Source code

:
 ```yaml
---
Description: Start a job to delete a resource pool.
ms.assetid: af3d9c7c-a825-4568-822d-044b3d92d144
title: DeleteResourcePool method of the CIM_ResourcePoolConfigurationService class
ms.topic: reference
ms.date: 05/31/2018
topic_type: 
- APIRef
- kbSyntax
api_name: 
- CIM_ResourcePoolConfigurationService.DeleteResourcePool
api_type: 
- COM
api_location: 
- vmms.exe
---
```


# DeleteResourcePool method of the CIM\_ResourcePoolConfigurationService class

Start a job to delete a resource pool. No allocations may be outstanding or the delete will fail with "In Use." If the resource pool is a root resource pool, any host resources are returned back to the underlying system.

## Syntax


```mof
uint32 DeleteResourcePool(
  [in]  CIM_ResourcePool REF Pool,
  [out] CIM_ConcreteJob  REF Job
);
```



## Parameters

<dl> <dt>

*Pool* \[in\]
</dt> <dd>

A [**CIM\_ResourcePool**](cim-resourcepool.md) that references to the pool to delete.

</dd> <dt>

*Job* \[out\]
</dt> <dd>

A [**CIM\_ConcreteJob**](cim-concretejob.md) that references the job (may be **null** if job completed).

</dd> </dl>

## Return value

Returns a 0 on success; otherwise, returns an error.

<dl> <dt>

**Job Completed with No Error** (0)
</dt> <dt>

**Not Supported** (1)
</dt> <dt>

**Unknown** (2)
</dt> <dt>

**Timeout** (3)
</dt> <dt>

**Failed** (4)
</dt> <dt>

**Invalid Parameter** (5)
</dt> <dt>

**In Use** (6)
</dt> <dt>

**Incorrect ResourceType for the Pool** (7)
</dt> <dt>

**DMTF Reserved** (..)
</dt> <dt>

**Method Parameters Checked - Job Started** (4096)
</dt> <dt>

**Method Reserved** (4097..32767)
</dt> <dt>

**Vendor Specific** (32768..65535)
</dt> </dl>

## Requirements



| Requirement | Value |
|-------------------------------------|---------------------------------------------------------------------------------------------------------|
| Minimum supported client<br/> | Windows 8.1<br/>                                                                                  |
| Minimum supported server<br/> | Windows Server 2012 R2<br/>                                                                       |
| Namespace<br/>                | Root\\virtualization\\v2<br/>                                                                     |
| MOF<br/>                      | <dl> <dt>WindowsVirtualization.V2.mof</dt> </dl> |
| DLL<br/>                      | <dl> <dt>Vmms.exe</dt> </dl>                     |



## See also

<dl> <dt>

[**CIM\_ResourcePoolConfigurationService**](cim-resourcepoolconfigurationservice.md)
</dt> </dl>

• • • •

## What you need to do
Retype every line above with nothing changed.

## Reply
Source code

:
 ```yaml
---
Description: Start a job to delete a resource pool.
ms.assetid: af3d9c7c-a825-4568-822d-044b3d92d144
title: DeleteResourcePool method of the CIM_ResourcePoolConfigurationService class
ms.topic: reference
ms.date: 05/31/2018
topic_type: 
- APIRef
- kbSyntax
api_name: 
- CIM_ResourcePoolConfigurationService.DeleteResourcePool
api_type: 
- COM
api_location: 
- vmms.exe
---
```


# DeleteResourcePool method of the CIM\_ResourcePoolConfigurationService class

Start a job to delete a resource pool. No allocations may be outstanding or the delete will fail with "In Use." If the resource pool is a root resource pool, any host resources are returned back to the underlying system.

## Syntax


```mof
uint32 DeleteResourcePool(
  [in]  CIM_ResourcePool REF Pool,
  [out] CIM_ConcreteJob  REF Job
);
```



## Parameters

<dl> <dt>

*Pool* \[in\]
</dt> <dd>

A [**CIM\_ResourcePool**](cim-resourcepool.md) that references to the pool to delete.

</dd> <dt>

*Job* \[out\]
</dt> <dd>

A [**CIM\_ConcreteJob**](cim-concretejob.md) that references the job (may be **null** if job completed).

</dd> </dl>

## Return value

Returns a 0 on success; otherwise, returns an error.

<dl> <dt>

**Job Completed with No Error** (0)
</dt> <dt>

**Not Supported** (1)
</dt> <dt>

**Unknown** (2)
</dt> <dt>

**Timeout** (3)
</dt> <dt>

**Failed** (4)
</dt> <dt>

**Invalid Parameter** (5)
</dt> <dt>

**In Use** (6)
</dt> <dt>

**Incorrect ResourceType for the Pool** (7)
</dt> <dt>

**DMTF Reserved** (..)
</dt> <dt>

**Method Parameters Checked - Job Started** (4096)
</dt> <dt>

**Method Reserved** (4097..32767)
</dt> <dt>

**Vendor Specific** (32768..65535)
</dt> </dl>

## Requirements



| Requirement | Value |
|-------------------------------------|---------------------------------------------------------------------------------------------------------|
| Minimum supported client<br/> | Windows 8.1<br/>                                                                                  |
| Minimum supported server<br/> | Windows Server 2012 R2<br/>                                                                       |
| Namespace<br/>                | Root\\virtualization\\v2<br/>                                                                     |
| MOF<br/>                      | <dl> <dt>WindowsVirtualization.V2.mof</dt> </dl> |
| DLL<br/>                      | <dl> <dt>Vmms.exe</dt> </dl>                     |



## See also

<dl> <dt>

[**CIM\_ResourcePoolConfigurationService**](cim-resourcepoolconfigurationservice.md)
</dt> </dl>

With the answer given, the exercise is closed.